Aujourd’hui, à 13 ans, il s’est forgé une carapace, même si les brimades continuent de fuser de temps en temps. Il a appris le mépris, mais son petit cœur reste à vif.
Miss Carotte, on le sentait, était d’un bois plus dur. Forte en gueule, présence imposante, en demande constante d’attention. Faire du bruit pour qu’on ne l’oublie pas. Le genre de gamine à qui on ne la fait pas.
Et pourtant, Miss Carotte est rentrée ce soir en pleurs, parce qu’un cours sur le harcèlement lui a remis en tête qu’elle en était victime jour après jour, depuis ses neuf ans. Parce qu’elle utilise correctement les mots de la langue française, parce qu’elle a eu le tort de sauter une classe et surtout parce qu’elle se comporte non pas comme la gamine de onze ans qu’elle est extérieurement mais comme l’ado de seize ans qu’elle est à l’intérieur.
Quand elle est rentrée ce soir, elle m’a dit ces mots : « Maman, je suis comme un miroir, quand les gens m’insultent, je prends les coups et je pense qu’à force, je vais me briser. »
Je vous souhaite de ne jamais avoir à entendre ces mots sortir de la bouche de votre enfant.
Elle subit constamment des insultes de la part de ses camarades. Pute, parce qu’elle a la démarche d’une adolescente dans le corps d’une enfant. Tricheuse, parce qu’on ne peut sauter une classe qu’en trichant, apparemment. Pétasse, parce qu’elle a développé très tôt son propre style vestimentaire et qu’elle se démarque des autres.
Je n’ai d’autre consolation à lui offrir que de lui assurer que la situation changera au lycée. Mais le lycée, elle l’attend depuis trois ans et cela ne la console plus. Elle voudrait que je trouve une solution pour qu’ils arrêtent mais je n’en ai pas. Parce que ce genre de comportement passe par l’éducation, et que je ne peux rééduquer l’intégralité de son collège.
Nous ne demandons la pitié de personne, nous gérerons en famille comme nous l’avons toujours fait, en leur inculquant le respect et la tolérance dont ils ne bénéficient pas.
Si votre enfant rencontre ce genre de problèmes, ne l’ignorez pas, soutenez-le, accompagnez-le, écoutez-le.
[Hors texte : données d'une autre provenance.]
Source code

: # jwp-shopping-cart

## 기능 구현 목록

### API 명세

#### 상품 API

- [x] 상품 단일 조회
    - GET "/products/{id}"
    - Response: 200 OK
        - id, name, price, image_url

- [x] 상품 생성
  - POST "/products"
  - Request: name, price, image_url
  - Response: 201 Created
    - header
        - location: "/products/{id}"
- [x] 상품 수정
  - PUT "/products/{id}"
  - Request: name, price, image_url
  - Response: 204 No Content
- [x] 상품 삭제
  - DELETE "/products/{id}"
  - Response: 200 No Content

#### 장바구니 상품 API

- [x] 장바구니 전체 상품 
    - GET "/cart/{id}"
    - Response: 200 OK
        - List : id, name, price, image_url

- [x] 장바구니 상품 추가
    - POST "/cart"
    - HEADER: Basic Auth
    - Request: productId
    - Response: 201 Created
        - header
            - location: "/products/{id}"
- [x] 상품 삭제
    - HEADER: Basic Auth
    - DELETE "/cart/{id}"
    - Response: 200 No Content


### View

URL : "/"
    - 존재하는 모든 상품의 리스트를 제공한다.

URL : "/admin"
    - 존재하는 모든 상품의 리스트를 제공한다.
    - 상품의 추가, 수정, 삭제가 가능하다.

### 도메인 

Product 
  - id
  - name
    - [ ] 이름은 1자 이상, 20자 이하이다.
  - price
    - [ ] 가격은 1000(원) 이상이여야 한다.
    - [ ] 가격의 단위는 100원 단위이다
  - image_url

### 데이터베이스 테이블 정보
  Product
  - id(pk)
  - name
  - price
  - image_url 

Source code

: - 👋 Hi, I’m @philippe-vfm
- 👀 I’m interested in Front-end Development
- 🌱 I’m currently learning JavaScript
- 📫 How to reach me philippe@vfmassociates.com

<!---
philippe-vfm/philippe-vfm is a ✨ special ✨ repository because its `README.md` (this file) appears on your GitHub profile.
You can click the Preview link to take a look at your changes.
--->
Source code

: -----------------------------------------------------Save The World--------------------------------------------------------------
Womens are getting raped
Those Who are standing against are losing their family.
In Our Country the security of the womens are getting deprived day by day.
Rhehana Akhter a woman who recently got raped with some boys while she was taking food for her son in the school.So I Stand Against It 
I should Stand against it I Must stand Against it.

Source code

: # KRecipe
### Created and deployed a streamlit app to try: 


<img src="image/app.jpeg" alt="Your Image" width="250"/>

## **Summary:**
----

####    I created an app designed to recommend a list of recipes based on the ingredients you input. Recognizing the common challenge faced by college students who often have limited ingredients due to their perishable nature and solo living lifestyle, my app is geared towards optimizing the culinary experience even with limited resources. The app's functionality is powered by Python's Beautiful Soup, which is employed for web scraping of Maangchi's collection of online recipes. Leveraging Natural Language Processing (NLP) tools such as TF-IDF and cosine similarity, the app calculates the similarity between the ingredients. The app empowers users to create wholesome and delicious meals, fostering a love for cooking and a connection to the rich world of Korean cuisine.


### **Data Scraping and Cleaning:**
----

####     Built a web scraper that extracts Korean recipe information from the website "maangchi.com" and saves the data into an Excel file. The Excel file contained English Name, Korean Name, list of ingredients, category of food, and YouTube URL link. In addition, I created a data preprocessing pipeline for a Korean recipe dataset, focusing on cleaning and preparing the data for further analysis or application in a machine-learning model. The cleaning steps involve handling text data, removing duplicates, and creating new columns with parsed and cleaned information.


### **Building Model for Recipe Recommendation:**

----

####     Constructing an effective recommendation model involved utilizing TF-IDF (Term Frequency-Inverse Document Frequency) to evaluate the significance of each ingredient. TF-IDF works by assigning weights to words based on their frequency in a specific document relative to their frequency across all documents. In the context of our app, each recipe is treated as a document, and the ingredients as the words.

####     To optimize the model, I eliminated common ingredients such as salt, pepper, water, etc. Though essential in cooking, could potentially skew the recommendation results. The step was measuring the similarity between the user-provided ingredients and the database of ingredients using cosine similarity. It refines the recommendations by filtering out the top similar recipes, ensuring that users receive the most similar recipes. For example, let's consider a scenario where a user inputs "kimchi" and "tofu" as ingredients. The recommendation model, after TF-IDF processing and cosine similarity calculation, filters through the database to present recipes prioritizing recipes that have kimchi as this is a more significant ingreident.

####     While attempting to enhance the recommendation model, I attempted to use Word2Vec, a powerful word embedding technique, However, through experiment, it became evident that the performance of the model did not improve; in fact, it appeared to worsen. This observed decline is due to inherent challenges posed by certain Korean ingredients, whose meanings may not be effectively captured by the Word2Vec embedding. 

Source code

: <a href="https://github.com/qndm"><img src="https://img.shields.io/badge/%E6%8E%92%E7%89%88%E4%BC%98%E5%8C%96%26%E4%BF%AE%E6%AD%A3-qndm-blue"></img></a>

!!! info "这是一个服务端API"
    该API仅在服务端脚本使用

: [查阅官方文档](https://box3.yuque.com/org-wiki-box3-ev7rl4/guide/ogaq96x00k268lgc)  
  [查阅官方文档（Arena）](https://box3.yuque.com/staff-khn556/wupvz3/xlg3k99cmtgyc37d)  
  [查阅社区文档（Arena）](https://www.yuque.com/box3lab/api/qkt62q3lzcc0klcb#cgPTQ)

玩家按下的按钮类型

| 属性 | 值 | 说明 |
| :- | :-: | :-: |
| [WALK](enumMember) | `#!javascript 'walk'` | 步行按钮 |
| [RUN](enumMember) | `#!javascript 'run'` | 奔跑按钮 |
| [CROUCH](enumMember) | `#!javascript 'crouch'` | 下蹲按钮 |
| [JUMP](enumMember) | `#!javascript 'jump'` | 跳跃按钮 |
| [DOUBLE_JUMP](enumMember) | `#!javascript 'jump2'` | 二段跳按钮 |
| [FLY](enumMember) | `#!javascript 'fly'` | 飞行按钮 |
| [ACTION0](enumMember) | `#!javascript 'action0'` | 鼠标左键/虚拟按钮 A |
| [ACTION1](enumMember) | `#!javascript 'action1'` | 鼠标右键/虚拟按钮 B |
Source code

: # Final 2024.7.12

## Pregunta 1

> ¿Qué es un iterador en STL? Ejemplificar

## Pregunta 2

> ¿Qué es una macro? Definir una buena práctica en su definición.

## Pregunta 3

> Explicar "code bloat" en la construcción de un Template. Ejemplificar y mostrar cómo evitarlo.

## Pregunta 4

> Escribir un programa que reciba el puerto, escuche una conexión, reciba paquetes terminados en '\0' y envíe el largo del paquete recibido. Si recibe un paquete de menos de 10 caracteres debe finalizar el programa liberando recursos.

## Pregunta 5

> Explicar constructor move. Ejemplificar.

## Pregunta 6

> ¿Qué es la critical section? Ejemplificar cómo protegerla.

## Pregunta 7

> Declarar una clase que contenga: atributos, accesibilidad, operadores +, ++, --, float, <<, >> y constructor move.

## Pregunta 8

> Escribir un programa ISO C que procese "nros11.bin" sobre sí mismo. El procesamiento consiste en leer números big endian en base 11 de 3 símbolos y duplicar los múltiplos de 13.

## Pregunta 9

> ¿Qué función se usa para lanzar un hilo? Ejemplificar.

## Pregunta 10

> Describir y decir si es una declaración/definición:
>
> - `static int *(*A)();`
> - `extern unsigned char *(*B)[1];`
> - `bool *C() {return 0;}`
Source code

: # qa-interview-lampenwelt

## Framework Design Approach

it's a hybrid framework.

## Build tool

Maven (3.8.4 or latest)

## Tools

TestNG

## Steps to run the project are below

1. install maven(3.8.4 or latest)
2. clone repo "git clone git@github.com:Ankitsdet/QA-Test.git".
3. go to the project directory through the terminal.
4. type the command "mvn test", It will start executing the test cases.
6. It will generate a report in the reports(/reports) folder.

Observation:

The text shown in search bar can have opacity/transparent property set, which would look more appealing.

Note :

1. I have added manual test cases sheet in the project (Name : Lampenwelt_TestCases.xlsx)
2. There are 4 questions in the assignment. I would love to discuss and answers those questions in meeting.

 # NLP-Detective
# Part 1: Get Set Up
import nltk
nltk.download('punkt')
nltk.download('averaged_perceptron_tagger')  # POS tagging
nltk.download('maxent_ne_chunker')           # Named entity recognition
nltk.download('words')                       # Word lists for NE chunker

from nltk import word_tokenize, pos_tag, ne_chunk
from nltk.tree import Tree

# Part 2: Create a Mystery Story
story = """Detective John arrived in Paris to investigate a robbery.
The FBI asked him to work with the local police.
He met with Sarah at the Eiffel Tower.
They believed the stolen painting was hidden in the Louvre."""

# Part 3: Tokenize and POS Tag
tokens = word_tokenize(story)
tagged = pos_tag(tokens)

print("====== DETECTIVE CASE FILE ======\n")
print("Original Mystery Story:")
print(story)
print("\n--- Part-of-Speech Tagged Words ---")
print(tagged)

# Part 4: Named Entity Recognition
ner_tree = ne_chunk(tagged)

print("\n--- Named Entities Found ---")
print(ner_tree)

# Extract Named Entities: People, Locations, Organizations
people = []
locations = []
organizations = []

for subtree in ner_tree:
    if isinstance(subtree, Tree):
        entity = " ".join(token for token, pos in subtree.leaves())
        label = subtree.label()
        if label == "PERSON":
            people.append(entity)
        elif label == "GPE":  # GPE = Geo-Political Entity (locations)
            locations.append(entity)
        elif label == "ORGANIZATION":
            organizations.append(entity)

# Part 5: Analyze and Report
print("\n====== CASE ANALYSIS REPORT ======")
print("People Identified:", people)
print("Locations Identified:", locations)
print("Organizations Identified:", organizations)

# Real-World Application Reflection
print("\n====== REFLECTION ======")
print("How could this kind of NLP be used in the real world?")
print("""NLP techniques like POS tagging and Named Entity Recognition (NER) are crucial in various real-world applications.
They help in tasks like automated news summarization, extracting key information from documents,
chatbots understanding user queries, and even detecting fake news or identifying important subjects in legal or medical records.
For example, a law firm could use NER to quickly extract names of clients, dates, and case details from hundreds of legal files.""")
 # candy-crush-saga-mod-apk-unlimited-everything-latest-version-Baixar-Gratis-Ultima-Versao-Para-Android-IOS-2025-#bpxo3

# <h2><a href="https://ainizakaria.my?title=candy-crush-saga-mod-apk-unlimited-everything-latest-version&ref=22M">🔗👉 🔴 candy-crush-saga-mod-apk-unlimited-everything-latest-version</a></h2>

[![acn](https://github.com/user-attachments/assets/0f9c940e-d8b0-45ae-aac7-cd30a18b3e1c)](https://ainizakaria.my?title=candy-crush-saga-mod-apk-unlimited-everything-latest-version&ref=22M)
Parce que les mots sont des armes mais aussi d’incroyables pansements.
Si votre enfant fait partie du problème, ne le laissez pas tomber. Parce que lui aussi est peut-être en souffrance. Parlez-lui, apprenez-lui la tolérance. Dites-lui qu’on est tous différents et qu’on mérite tous le respect.
On met nos enfants au monde en pensant qu’on saura les protéger de tout, mais la vie nous ramène rapidement à notre impuissance. Alors on se contente de faire ce qu’on sait faire le mieux : on les serre très fort contre notre cœur de parent et on leur assure que tout finira par s’arranger.